Martha watches as the big black car comes to a stop across the street.
She hears footsteps running and a voice: “Winston Churchill, you are the father of my baby!”
Martha gets to her feet, leaves the valise behind, and walks quietly toward the car. Its doors fly open and men in dark suits and dark hats and faces cast dark with worry, emerge.
Winston Churchill gets out last. Martha is right in front of him.
“Mr. Churchill,” she says.
He looks up. His face is soft with a round nose and big jowls. His eyes narrow, seeking some recognition of her.
“Mr. Churchill,” she says again.
Behind her the woman screams, “I only want what is mine!”
Martha looks into Winston Churchill's face and tries to say what is in her heart.

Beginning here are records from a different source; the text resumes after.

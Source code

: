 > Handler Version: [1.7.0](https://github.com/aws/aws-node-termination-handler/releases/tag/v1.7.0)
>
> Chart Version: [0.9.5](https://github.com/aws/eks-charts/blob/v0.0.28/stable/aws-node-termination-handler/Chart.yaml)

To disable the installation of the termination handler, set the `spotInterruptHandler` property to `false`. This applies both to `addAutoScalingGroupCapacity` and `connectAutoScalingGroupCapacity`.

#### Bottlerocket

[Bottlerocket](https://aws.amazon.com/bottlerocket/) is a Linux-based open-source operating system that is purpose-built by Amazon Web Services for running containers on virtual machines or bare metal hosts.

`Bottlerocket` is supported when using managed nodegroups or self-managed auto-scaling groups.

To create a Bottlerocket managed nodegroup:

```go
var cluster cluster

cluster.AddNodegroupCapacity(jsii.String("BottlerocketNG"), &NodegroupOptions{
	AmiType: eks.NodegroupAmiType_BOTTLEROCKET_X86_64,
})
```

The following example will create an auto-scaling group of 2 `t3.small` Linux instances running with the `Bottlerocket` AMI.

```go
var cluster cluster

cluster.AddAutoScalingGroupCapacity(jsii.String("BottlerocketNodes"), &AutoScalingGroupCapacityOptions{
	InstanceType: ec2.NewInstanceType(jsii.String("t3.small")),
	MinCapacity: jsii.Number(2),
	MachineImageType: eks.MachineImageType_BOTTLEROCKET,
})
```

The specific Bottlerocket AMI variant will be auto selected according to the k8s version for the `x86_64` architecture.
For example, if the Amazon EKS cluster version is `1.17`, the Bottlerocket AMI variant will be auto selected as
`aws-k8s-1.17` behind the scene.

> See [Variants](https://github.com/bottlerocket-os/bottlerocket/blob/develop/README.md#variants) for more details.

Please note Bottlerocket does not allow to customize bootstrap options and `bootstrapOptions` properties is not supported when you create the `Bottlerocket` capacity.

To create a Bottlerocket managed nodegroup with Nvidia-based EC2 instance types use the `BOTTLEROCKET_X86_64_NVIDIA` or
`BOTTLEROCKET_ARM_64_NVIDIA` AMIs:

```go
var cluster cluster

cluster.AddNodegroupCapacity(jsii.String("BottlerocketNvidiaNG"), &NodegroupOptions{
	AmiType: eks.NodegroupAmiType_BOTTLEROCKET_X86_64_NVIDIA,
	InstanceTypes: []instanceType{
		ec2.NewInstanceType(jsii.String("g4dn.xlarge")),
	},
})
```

How she loved a man who went to war and will not come home. How she seeks comfort any way she can. How she needs refuge from the things in the world that are killing young men like hers.
Without thinking about what she is doing, she goes to Winston Churchill and hugs him. Startled, he takes her into his arms. He murmurs something that she cannot understand. All she can do is smell the wet wool of his coat, his strong aftershave, and oddly the crisp smell of apples and bread baking. One of the other men comes between them, but not before Mr. Churchill has patted her back and offered some words of kindness.
Then she pushes away from him and is left standing as he disappears with all the men in black suits and hats into the building.
Martha does not move. She lifts her face to the rain. It is gray here. The bombers are on their way. Martha opens her arms, the arms that have held great men, and finally weeps.